[Opening Dataset excerpts section]

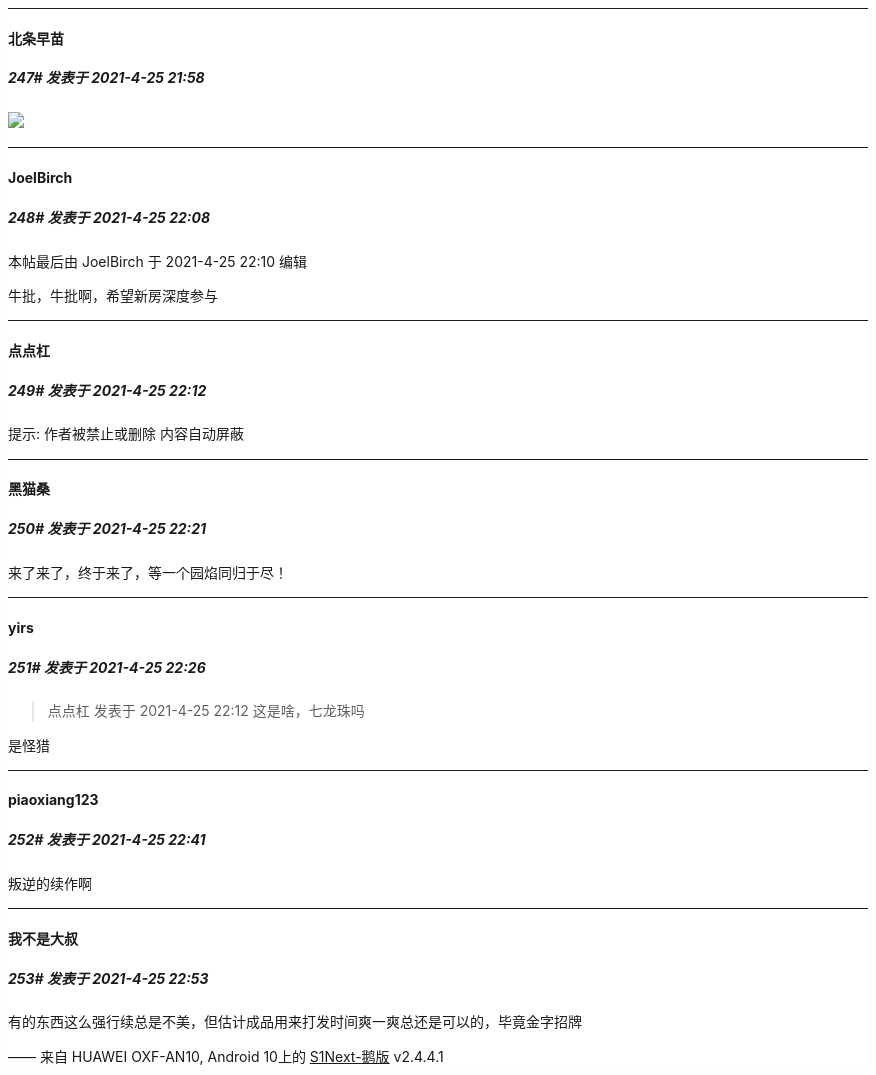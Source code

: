 *****

####  北条早苗  
##### 247#       发表于 2021-4-25 21:58

<img src="https://static.saraba1st.com/image/smiley/face2017/091.png" referrerpolicy="no-referrer">

*****

####  JoelBirch  
##### 248#       发表于 2021-4-25 22:08

 本帖最后由 JoelBirch 于 2021-4-25 22:10 编辑 

牛批，牛批啊，希望新房深度参与

*****

####  点点杠  
##### 249#       发表于 2021-4-25 22:12

提示: 作者被禁止或删除 内容自动屏蔽

*****

####  黑猫桑  
##### 250#       发表于 2021-4-25 22:21

来了来了，终于来了，等一个园焰同归于尽！

*****

####  yirs  
##### 251#       发表于 2021-4-25 22:26

<blockquote>点点杠 发表于 2021-4-25 22:12
这是啥，七龙珠吗</blockquote>
是怪猎

*****

####  piaoxiang123  
##### 252#       发表于 2021-4-25 22:41

叛逆的续作啊

*****

####  我不是大叔  
##### 253#       发表于 2021-4-25 22:53

有的东西这么强行续总是不美，但估计成品用来打发时间爽一爽总还是可以的，毕竟金字招牌

—— 来自 HUAWEI OXF-AN10, Android 10上的 [S1Next-鹅版](https://github.com/ykrank/S1-Next/releases) v2.4.4.1
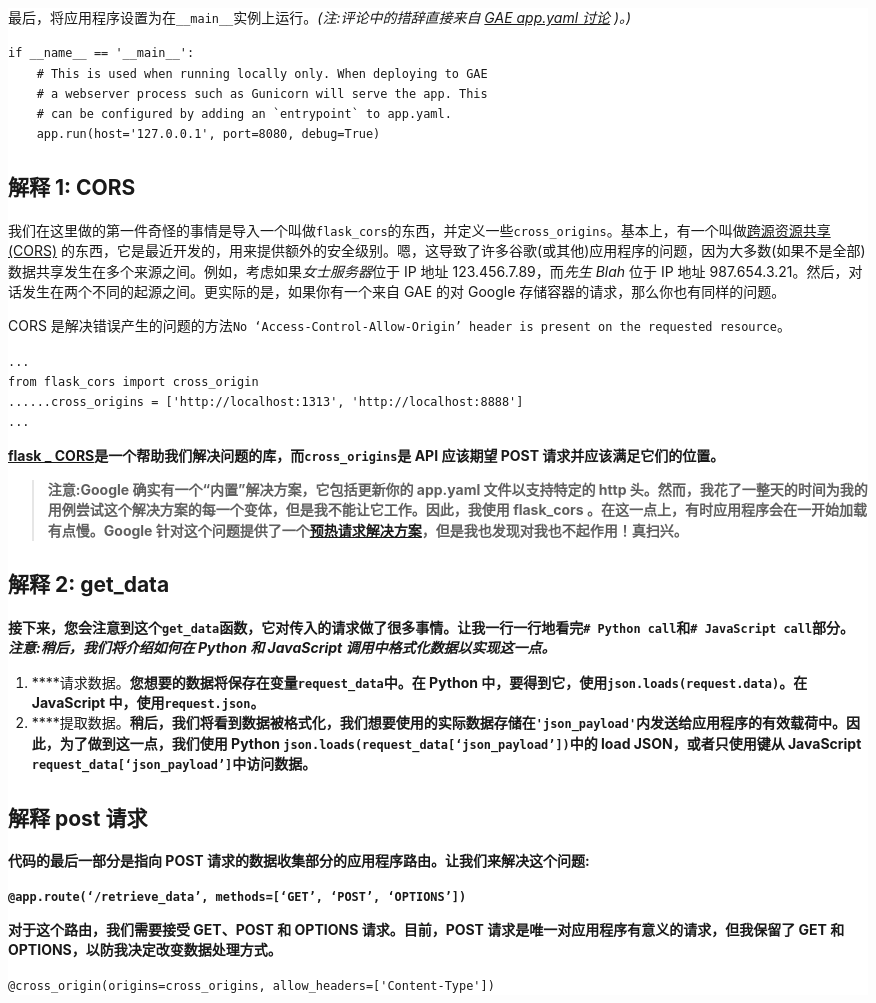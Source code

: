 最后，将应用程序设置为在`__main__`实例上运行。*(注:评论中的措辞直接来自* [*GAE app.yaml 讨论*](https://cloud.google.com/appengine/docs/standard/python3/building-app/writing-web-service) *)。)*

```
if __name__ == '__main__':
    # This is used when running locally only. When deploying to GAE
    # a webserver process such as Gunicorn will serve the app. This
    # can be configured by adding an `entrypoint` to app.yaml.
    app.run(host='127.0.0.1', port=8080, debug=True)
```

## 解释 1: CORS

我们在这里做的第一件奇怪的事情是导入一个叫做`flask_cors`的东西，并定义一些`cross_origins`。基本上，有一个叫做[跨源资源共享(CORS)](https://cloud.google.com/storage/docs/cross-origin) 的东西，它是最近开发的，用来提供额外的安全级别。嗯，这导致了许多谷歌(或其他)应用程序的问题，因为大多数(如果不是全部)数据共享发生在多个来源之间。例如，考虑如果*女士服务器*位于 IP 地址 123.456.7.89，而*先生 Blah* 位于 IP 地址 987.654.3.21。然后，对话发生在两个不同的起源之间。更实际的是，如果你有一个来自 GAE 的对 Google 存储容器的请求，那么你也有同样的问题。

CORS 是解决错误产生的问题的方法`No ‘Access-Control-Allow-Origin’ header is present on the requested resource`。

```
...
from flask_cors import cross_origin
......cross_origins = ['http://localhost:1313', 'http://localhost:8888']
...
```

[**flask _ CORS**](https://flask-cors.readthedocs.io/en/latest/)**是一个帮助我们解决问题的库，而`cross_origins`是 API 应该期望 POST 请求并应该满足它们的位置。**

> **注意:Google 确实有一个“内置”解决方案，它包括更新你的 app.yaml 文件以支持特定的 http 头。**然而**，我花了一整天的时间为我的用例尝试这个解决方案的每一个变体，但是我不能让它工作。因此，我使用 **flask_cors** 。在这一点上，有时应用程序会在一开始加载有点慢。Google 针对这个问题提供了一个[预热请求解决方案](https://cloud.google.com/appengine/docs/standard/python3/configuring-warmup-requests)，但是我也发现对我也不起作用！真扫兴。**

## **解释 2: get_data**

**接下来，您会注意到这个`get_data`函数，它对传入的请求做了很多事情。让我一行一行地看完`# Python call`和`# JavaScript call`部分。*注意:稍后，我们将介绍如何在 Python 和 JavaScript 调用中格式化数据以实现这一点。***

1.  ****请求数据。**您想要的数据将保存在变量`request_data`中。在 Python 中，要得到它，使用`json.loads(request.data)`。在 JavaScript 中，使用`request.json`。**
2.  ****提取数据。**稍后，我们将看到数据被格式化，我们想要使用的实际数据存储在`'json_payload'`内发送给应用程序的有效载荷中。因此，为了做到这一点，我们使用 Python `json.loads(request_data[‘json_payload’])`中的 load JSON，或者只使用键从 JavaScript `request_data[‘json_payload’]`中访问数据。**

## **解释 post 请求**

**代码的最后一部分是指向 POST 请求的数据收集部分的应用程序路由。让我们来解决这个问题:**

**`@app.route(‘/retrieve_data’, methods=[‘GET’, ‘POST’, ‘OPTIONS’])`**

**对于这个路由，我们需要接受 GET、POST 和 OPTIONS 请求。目前，POST 请求是唯一对应用程序有意义的请求，但我保留了 GET 和 OPTIONS，以防我决定改变数据处理方式。**

```
@cross_origin(origins=cross_origins, allow_headers=['Content-Type'])
```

[Closing Dataset excerpts section]

- [What you are asked to do] All of the entries above are to be transcribed word for word, with no pictures included.

- [Solution to the exercise]
Source code

: *****

####  北条早苗  
##### 247#       发表于 2021-4-25 21:58

<img src="https://static.saraba1st.com/image/smiley/face2017/091.png" referrerpolicy="no-referrer">

*****

####  JoelBirch  
##### 248#       发表于 2021-4-25 22:08

 本帖最后由 JoelBirch 于 2021-4-25 22:10 编辑 

牛批，牛批啊，希望新房深度参与

*****

####  点点杠  
##### 249#       发表于 2021-4-25 22:12

提示: 作者被禁止或删除 内容自动屏蔽

*****

####  黑猫桑  
##### 250#       发表于 2021-4-25 22:21

来了来了，终于来了，等一个园焰同归于尽！

*****

####  yirs  
##### 251#       发表于 2021-4-25 22:26

<blockquote>点点杠 发表于 2021-4-25 22:12
这是啥，七龙珠吗</blockquote>
是怪猎

*****

####  piaoxiang123  
##### 252#       发表于 2021-4-25 22:41

叛逆的续作啊

*****

####  我不是大叔  
##### 253#       发表于 2021-4-25 22:53

有的东西这么强行续总是不美，但估计成品用来打发时间爽一爽总还是可以的，毕竟金字招牌

—— 来自 HUAWEI OXF-AN10, Android 10上的 [S1Next-鹅版](https://github.com/ykrank/S1-Next/releases) v2.4.4.1
Source code

: 最后，将应用程序设置为在`__main__`实例上运行。*(注:评论中的措辞直接来自* [*GAE app.yaml 讨论*](https://cloud.google.com/appengine/docs/standard/python3/building-app/writing-web-service) *)。)*

```
if __name__ == '__main__':
    # This is used when running locally only. When deploying to GAE
    # a webserver process such as Gunicorn will serve the app. This
    # can be configured by adding an `entrypoint` to app.yaml.
    app.run(host='127.0.0.1', port=8080, debug=True)
```

## 解释 1: CORS

我们在这里做的第一件奇怪的事情是导入一个叫做`flask_cors`的东西，并定义一些`cross_origins`。基本上，有一个叫做[跨源资源共享(CORS)](https://cloud.google.com/storage/docs/cross-origin) 的东西，它是最近开发的，用来提供额外的安全级别。嗯，这导致了许多谷歌(或其他)应用程序的问题，因为大多数(如果不是全部)数据共享发生在多个来源之间。例如，考虑如果*女士服务器*位于 IP 地址 123.456.7.89，而*先生 Blah* 位于 IP 地址 987.654.3.21。然后，对话发生在两个不同的起源之间。更实际的是，如果你有一个来自 GAE 的对 Google 存储容器的请求，那么你也有同样的问题。

CORS 是解决错误产生的问题的方法`No ‘Access-Control-Allow-Origin’ header is present on the requested resource`。

```
...
from flask_cors import cross_origin
......cross_origins = ['http://localhost:1313', 'http://localhost:8888']
...
```

[**flask _ CORS**](https://flask-cors.readthedocs.io/en/latest/)**是一个帮助我们解决问题的库，而`cross_origins`是 API 应该期望 POST 请求并应该满足它们的位置。**

> **注意:Google 确实有一个“内置”解决方案，它包括更新你的 app.yaml 文件以支持特定的 http 头。**然而**，我花了一整天的时间为我的用例尝试这个解决方案的每一个变体，但是我不能让它工作。因此，我使用 **flask_cors** 。在这一点上，有时应用程序会在一开始加载有点慢。Google 针对这个问题提供了一个[预热请求解决方案](https://cloud.google.com/appengine/docs/standard/python3/configuring-warmup-requests)，但是我也发现对我也不起作用！真扫兴。**

## **解释 2: get_data**

**接下来，您会注意到这个`get_data`函数，它对传入的请求做了很多事情。让我一行一行地看完`# Python call`和`# JavaScript call`部分。*注意:稍后，我们将介绍如何在 Python 和 JavaScript 调用中格式化数据以实现这一点。***

1.  ****请求数据。**您想要的数据将保存在变量`request_data`中。在 Python 中，要得到它，使用`json.loads(request.data)`。在 JavaScript 中，使用`request.json`。**
2.  ****提取数据。**稍后，我们将看到数据被格式化，我们想要使用的实际数据存储在`'json_payload'`内发送给应用程序的有效载荷中。因此，为了做到这一点，我们使用 Python `json.loads(request_data[‘json_payload’])`中的 load JSON，或者只使用键从 JavaScript `request_data[‘json_payload’]`中访问数据。**

## **解释 post 请求**

**代码的最后一部分是指向 POST 请求的数据收集部分的应用程序路由。让我们来解决这个问题:**

**`@app.route(‘/retrieve_data’, methods=[‘GET’, ‘POST’, ‘OPTIONS’])`**

**对于这个路由，我们需要接受 GET、POST 和 OPTIONS 请求。目前，POST 请求是唯一对应用程序有意义的请求，但我保留了 GET 和 OPTIONS，以防我决定改变数据处理方式。**

```
@cross_origin(origins=cross_origins, allow_headers=['Content-Type'])
```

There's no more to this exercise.